The SAP J2EE Engine provides Java applications with a uniform infrastructure for accessing relational databases. Applications have different requirements regarding the way in which they access a relational database. The SAP J2EE Engine provides solutions that are tailored to these requirements. These solutions consist of various interfaces for defining, displaying, and manipulating persistent data.
The basics for the integrated interaction of the persistence offerings are:
· Open SQL for Java, which is the underlying layer for all persistence services at the transition point to the relational database
· The Java Data Dictionary, which is where cross-database objects such as tables are defined
· Logical locks, which you use to isolate applications from each other without having to use database locks
Java persistence provides applications with the following services and added value:
Without having to go into the specifics of each database, applications can automatically be run on all supported databases.

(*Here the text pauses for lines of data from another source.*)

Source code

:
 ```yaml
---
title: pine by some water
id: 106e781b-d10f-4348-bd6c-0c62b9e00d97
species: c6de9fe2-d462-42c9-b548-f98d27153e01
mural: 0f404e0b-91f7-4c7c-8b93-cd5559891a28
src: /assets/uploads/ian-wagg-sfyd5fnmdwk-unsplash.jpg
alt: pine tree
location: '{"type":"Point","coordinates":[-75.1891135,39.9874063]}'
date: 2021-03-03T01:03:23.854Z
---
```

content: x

· Support of Java standards
The SAP J2EE Engine provides the application with implementations of the Java standards for relational database accesses and for transparent object persistence.
· Efficiency and scalability
Database accesses are validated as early as possible before they are executed in the database. During operation, the SAP J2EE Engine provides many options for viewing and examining database accesses of an application in detail (SQL trace, for example).
If applications access data in a relational database directly, SQLJ or JDBC is used. For SQLJ, SQL statements are statically embedded in Java programs, validated at the time of translation, and converted into an executable format. Unlike SQLJ, JDBC is a programming interface that is used at runtime to dynamically compile SQL statements from application code and send them to the database. Apart from Open SQL, you can also use Native SQL for Java or Vendor SQL to directly use the proprietary abilities of databases (but you lose the Open SQL added values such as portability and table buffering).
Object persistence as opposed to relational persistence provides an object-oriented view of persistent data. Application developers do not work with tables and do not manually write SQL statements explicitly by using SQLJ or JDBC. Instead, the application works directly with Java objects that are automatically made persistent. An application developer no longer writes SQL to load the persistent state from the database into the object or to write from the object to the database.
The SAP J2EE Engine contains an implementation of EJB 2.0 Entity Beans that is J2EE-compliant. EJB is a component model for distributed, server-side applications, and produces various services in the J2EE architecture. In this model, persistent data is represented by EJB Entity Beans.
While EJB Entity Beans are based on the component model of the J2EE architecture, the Java Data Objects Standard keeps to the object model of the Java programming language. JDO therefore allows you to directly make almost every Java class persistent.